*** DATA FOR THIS EXERCISE ***
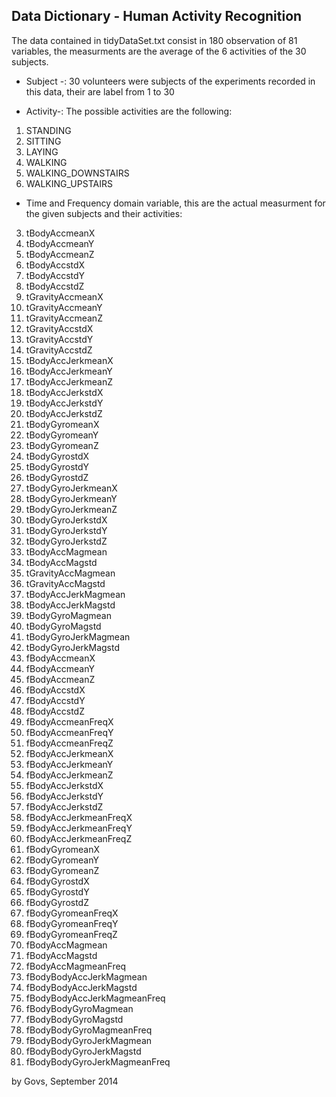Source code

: ## Data Dictionary - Human Activity Recognition

The data contained in tidyDataSet.txt consist in 180 observation of 81 variables, the measurments are the average of the 6 activities of the 30 subjects. 

- Subject -: 30 volunteers were subjects of the experiments recorded in this data, their are label from 1 to 30

- Activity-: The possible activities are the following:
1. STANDING
2. SITTING
3. LAYING
4. WALKING
5. WALKING_DOWNSTAIRS
6. WALKING_UPSTAIRS

- Time and Frequency domain variable, this are the actual measurment for the given subjects and their activities:

3. tBodyAccmeanX
4. tBodyAccmeanY
5. tBodyAccmeanZ
6. tBodyAccstdX
7. tBodyAccstdY
8. tBodyAccstdZ
9. tGravityAccmeanX
10. tGravityAccmeanY
11. tGravityAccmeanZ
12. tGravityAccstdX
13.	tGravityAccstdY
14.	tGravityAccstdZ
15.	tBodyAccJerkmeanX
16.	tBodyAccJerkmeanY
17.	tBodyAccJerkmeanZ
18.	tBodyAccJerkstdX
19.	tBodyAccJerkstdY
20.	tBodyAccJerkstdZ
21.	tBodyGyromeanX
22.	tBodyGyromeanY
23.	tBodyGyromeanZ
24.	tBodyGyrostdX
25.	tBodyGyrostdY
26.	tBodyGyrostdZ
27.	tBodyGyroJerkmeanX
28.	tBodyGyroJerkmeanY
29.	tBodyGyroJerkmeanZ
30.	tBodyGyroJerkstdX
31.	tBodyGyroJerkstdY
32.	tBodyGyroJerkstdZ
33.	tBodyAccMagmean
34.	tBodyAccMagstd
35.	tGravityAccMagmean
36.	tGravityAccMagstd
37.	tBodyAccJerkMagmean
38.	tBodyAccJerkMagstd
39.	tBodyGyroMagmean
40.	tBodyGyroMagstd
41.	tBodyGyroJerkMagmean
42.	tBodyGyroJerkMagstd
43.	fBodyAccmeanX
44.	fBodyAccmeanY
45.	fBodyAccmeanZ
46.	fBodyAccstdX
47.	fBodyAccstdY
48.	fBodyAccstdZ
49.	fBodyAccmeanFreqX
50.	fBodyAccmeanFreqY
51.	fBodyAccmeanFreqZ
52.	fBodyAccJerkmeanX
53.	fBodyAccJerkmeanY
54.	fBodyAccJerkmeanZ
55.	fBodyAccJerkstdX
56.	fBodyAccJerkstdY
57.	fBodyAccJerkstdZ
58.	fBodyAccJerkmeanFreqX
59.	fBodyAccJerkmeanFreqY
60.	fBodyAccJerkmeanFreqZ
61.	fBodyGyromeanX
62.	fBodyGyromeanY
63.	fBodyGyromeanZ
64.	fBodyGyrostdX
65.	fBodyGyrostdY
66.	fBodyGyrostdZ
67.	fBodyGyromeanFreqX
68.	fBodyGyromeanFreqY
69.	fBodyGyromeanFreqZ
70.	fBodyAccMagmean
71.	fBodyAccMagstd
72.	fBodyAccMagmeanFreq
73.	fBodyBodyAccJerkMagmean
74.	fBodyBodyAccJerkMagstd
75.	fBodyBodyAccJerkMagmeanFreq
76.	fBodyBodyGyroMagmean
77.	fBodyBodyGyroMagstd
78.	fBodyBodyGyroMagmeanFreq
79.	fBodyBodyGyroJerkMagmean
80.	fBodyBodyGyroJerkMagstd
81.	fBodyBodyGyroJerkMagmeanFreq

by Govs, September 2014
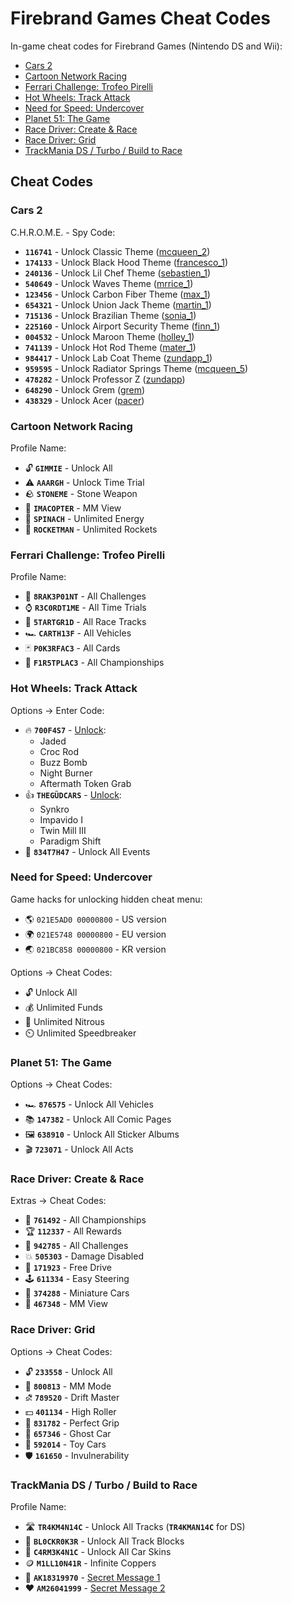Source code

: # Firebrand Games Cheat Codes

In-game cheat codes for Firebrand Games (Nintendo DS and Wii):

- [Cars 2]()
- [Cartoon Network Racing]()
- [Ferrari Challenge: Trofeo Pirelli]()
- [Hot Wheels: Track Attack]()
- [Need for Speed: Undercover]()
- [Planet 51: The Game]()
- [Race Driver: Create & Race]()
- [Race Driver: Grid]()
- [TrackMania DS / Turbo / Build to Race]()

## Cheat Codes

### Cars 2

C.H.R.O.M.E. - Spy Code:
- **`116741`**	- Unlock Classic Theme ([mcqueen_2](# "QR Code: http://m.disney.go.com/m/car/t/page?id=1818415&pid=1818414&e=591"))
- **`174133`**	- Unlock Black Hood Theme ([francesco_1](# "QR Code: http://m.disney.go.com/m/car/t/page?id=1818415&pid=1818414&e=592"))
- **`240136`**	- Unlock Lil Chef Theme ([sebastien_1](# "QR Code: http://m.disney.go.com/m/car/t/page?id=1818415&pid=1818414&e=593"))
- **`540649`**	- Unlock Waves Theme ([mrrice_1](# "QR Code: http://m.disney.go.com/m/car/t/page?id=1818415&pid=1818414&e=594"))
- **`123456`**	- Unlock Carbon Fiber Theme ([max_1](# "QR Code: http://m.disney.go.com/m/car/t/page?id=1818415&pid=1818414&e=595"))
- **`654321`**	- Unlock Union Jack Theme ([martin_1](# "QR Code: http://m.disney.go.com/m/car/t/page?id=1818415&pid=1818414&e=596"))
- **`715136`**	- Unlock Brazilian Theme ([sonia_1](# "QR Code: http://m.disney.go.com/m/car/t/page?id=1818415&pid=1818414&e=597"))
- **`225160`**	- Unlock Airport Security Theme ([finn_1](# "QR Code: http://m.disney.go.com/m/car/t/page?id=1818415&pid=1818414&e=598"))
- **`004532`**	- Unlock Maroon Theme ([holley_1](# "QR Code: http://m.disney.go.com/m/car/t/page?id=1818415&pid=1818414&e=599"))
- **`741139`**	- Unlock Hot Rod Theme ([mater_1](# "QR Code: http://m.disney.go.com/m/car/t/page?id=1818415&pid=1818414&e=600"))
- **`984417`**	- Unlock Lab Coat Theme ([zundapp_1](# "QR Code: http://m.disney.go.com/m/car/t/page?id=1818415&pid=1818414&e=601"))
- **`959595`**	- Unlock Radiator Springs Theme ([mcqueen_5](# "QR Code: http://m.disney.go.com/m/car/t/page?id=1818415&pid=1818414&e=602"))
- **`478282`**	- Unlock Professor Z ([zundapp](# "QR Code: http://m.disney.go.com/m/car/t/page?id=1818415&pid=1818414&e=603"))
- **`648290`**	- Unlock Grem ([grem](# "QR Code: http://m.disney.go.com/m/car/t/page?id=1818415&pid=1818414&e=604"))
- **`438329`**	- Unlock Acer ([pacer](# "QR Code: http://m.disney.go.com/m/car/t/page?id=1818415&pid=1818414&e=605"))


### Cartoon Network Racing

Profile Name:
- 🔓 **`GIMMIE`**	- Unlock All
- ⚠️ **`AAARGH`**	- Unlock Time Trial
- 🪨 **`STONEME`**	- Stone Weapon
- 🚁 **`IMACOPTER`**	- MM View
- 🥬 **`SPINACH`**	- Unlimited Energy
- 🚀 **`ROCKETMAN`**	- Unlimited Rockets


### Ferrari Challenge: Trofeo Pirelli

Profile Name:
- 🚩 **`8RAK3P01NT`**	- All Challenges
- ⌚ **`R3C0RDT1ME`**	- All Time Trials
- 🏁 **`5TARTGR1D`**	- All Race Tracks
- 🏎️ **`CARTH13F`**	- All Vehicles
- 🃏 **`P0K3RFAC3`**	- All Cards
- 🏅 **`F1R5TPLAC3`**	- All Championships


### Hot Wheels: Track Attack

Options -> Enter Code:
- 🔥 **`700F4S7`**	- [Unlock](# "Wii only, DS effect is unknown"):
	- Jaded
	- Croc Rod
	- Buzz Bomb
	- Night Burner
	- Aftermath Token Grab
- 👍 **`THEGÜDCARS`**	- [Unlock](# "Wii only"):
	- Synkro
	- Impavido I
	- Twin Mill III
	- Paradigm Shift
- 🏁 **`834T7H47`**	- Unlock All Events


### Need for Speed: Undercover

Game hacks for unlocking hidden cheat menu:
- 🌎 `021E5AD0 00000800` - US version
- 🌍 `021E5748 00000800` - EU version
- 🌏 `021BC858 00000800` - KR version

Options -> Cheat Codes:
- 🔓 Unlock All
- 💰 Unlimited Funds
- 🧪 Unlimited Nitrous
- ⏲️ Unlimited Speedbreaker


### Planet 51: The Game

Options -> Cheat Codes:
- 🏎️ **`876575`**	- Unlock All Vehicles
- 📚 **`147382`**	- Unlock All Comic Pages
- 🖼️ **`638910`**	- Unlock All Sticker Albums
- 🎬 **`723071`**	- Unlock All Acts


### Race Driver: Create & Race

Extras -> Cheat Codes:
- 🏅 **`761492`**	- All Championships
- 🏆 **`112337`**	- All Rewards
- 🚩 **`942785`**	- All Challenges
- 💥 **`505303`**	- Damage Disabled
- 🧭 **`171923`**	- Free Drive
- 🕹 **`611334`**	- Easy Steering
- 🚗 **`374288`**	- Miniature Cars
- 🎥 **`467348`**	- MM View


### Race Driver: Grid

Options -> Cheat Codes:
- 🔓 **`233558`**	- Unlock All
- 🎥 **`800813`**	- MM Mode
- ⛐  **`789520`**	- Drift Master
- 💵 **`401134`**	- High Roller
- 🛞 **`831782`**	- Perfect Grip
- 👻 **`657346`**	- Ghost Car
- 🚗 **`592014`**	- Toy Cars
- 🛡️ **`161650`**	- Invulnerability


### TrackMania DS / Turbo / Build to Race

Profile Name:
- 🛣️ **`TR4KM4N14C`** - Unlock All Tracks (**`TR4KMAN14C`** for DS)
- 🧩 **`BL0CKR0K3R`** - Unlock All Track Blocks
- 🎨 **`C4RM3K4N1C`** - Unlock All Car Skins
- 🪙 **`M1LL10N41R`** - Infinite Coppers
- 👋 **`AK18319970`** - [Secret Message 1](# "Hi Cheryl, Andrew, William and James!
Thanks for all your support and testing!
I hope you enjoy the game. Adam")
- ❤️ **`AM26041999`** - [Secret Message 2](# "Love to Alex and Chrissie
From Bryan")
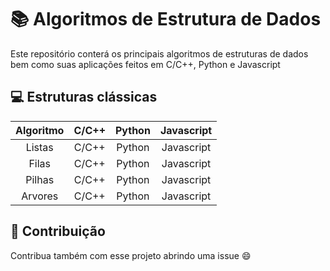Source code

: # :books: Algoritmos de Estrutura de Dados

Este repositório conterá os principais algoritmos de estruturas de dados bem como suas aplicações feitos em C/C++, Python e Javascript

## :computer: Estruturas clássicas

  Algoritmo | C/C++ | Python | Javascript
:----------:|:-------:|:--------:|:-----------:
Listas      | C/C++ | Python | Javascript
Filas       | C/C++ | Python | Javascript
Pilhas      | C/C++ | Python | Javascript
Arvores     | C/C++ | Python | Javascript

## :open_hands: Contribuição
Contribua também com esse projeto abrindo uma issue :smile:
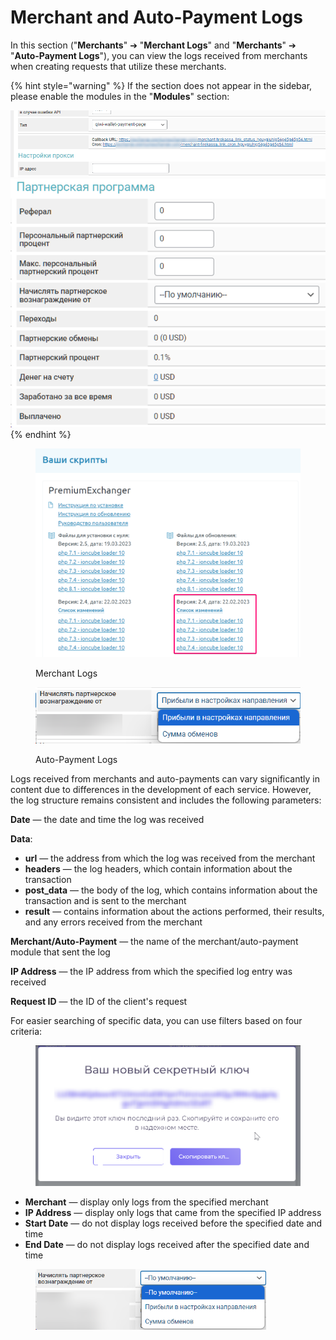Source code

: # Merchant and Auto-Payment Logs

In this section ("**Merchants**" ➔ "**Merchant Logs**" and "**Merchants**" ➔ "**Auto-Payment Logs**"), you can view the logs received from merchants when creating requests that utilize these merchants.

{% hint style="warning" %}
If the section does not appear in the sidebar, please enable the modules in the "**Modules**" section:

<img src="../../../.gitbook/assets/image (1148).png" alt="" data-size="original">![](<../../../.gitbook/assets/image (2116).png>)
{% endhint %}

<figure><img src="../../../.gitbook/assets/image (1143).png" alt=""><figcaption><p>Merchant Logs</p></figcaption></figure>

<figure><img src="../../../.gitbook/assets/image (2117).png" alt=""><figcaption><p>Auto-Payment Logs</p></figcaption></figure>

Logs received from merchants and auto-payments can vary significantly in content due to differences in the development of each service. However, the log structure remains consistent and includes the following parameters:

**Date** — the date and time the log was received

**Data**:

* **url** — the address from which the log was received from the merchant
* **headers** — the log headers, which contain information about the transaction
* **post_data** — the body of the log, which contains information about the transaction and is sent to the merchant
* **result** — contains information about the actions performed, their results, and any errors received from the merchant

**Merchant/Auto-Payment** — the name of the merchant/auto-payment module that sent the log

**IP Address** — the IP address from which the specified log entry was received

**Request ID** — the ID of the client's request

For easier searching of specific data, you can use filters based on four criteria:

<figure><img src="../../../.gitbook/assets/image (889).png" alt=""><figcaption></figcaption></figure>

* **Merchant** — display only logs from the specified merchant
* **IP Address** — display only logs that came from the specified IP address
* **Start Date** — do not display logs received before the specified date and time
* **End Date** — do not display logs received after the specified date and time

<figure><img src="../../../.gitbook/assets/image (2118).png" alt="" width="369"><figcaption></figcaption></figure>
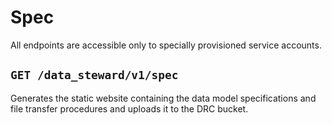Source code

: # Spec
All endpoints are accessible only to specially provisioned service accounts.

## `GET /data_steward/v1/spec`

Generates the static website containing the data model specifications and file transfer procedures and uploads it to
the DRC bucket.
***
→ AIM OF THE TASK
Copy exactly, leaving out pictures, the lines from the line containing "before the specified date and time" through the last line of the records.

→ RESULT FOR THIS EXERCISE
* **Start Date** — do not display logs received before the specified date and time
* **End Date** — do not display logs received after the specified date and time

<figure><img src="../../../.gitbook/assets/image (2118).png" alt="" width="369"><figcaption></figcaption></figure>
Source code

: # Spec
All endpoints are accessible only to specially provisioned service accounts.

## `GET /data_steward/v1/spec`

Generates the static website containing the data model specifications and file transfer procedures and uploads it to
the DRC bucket.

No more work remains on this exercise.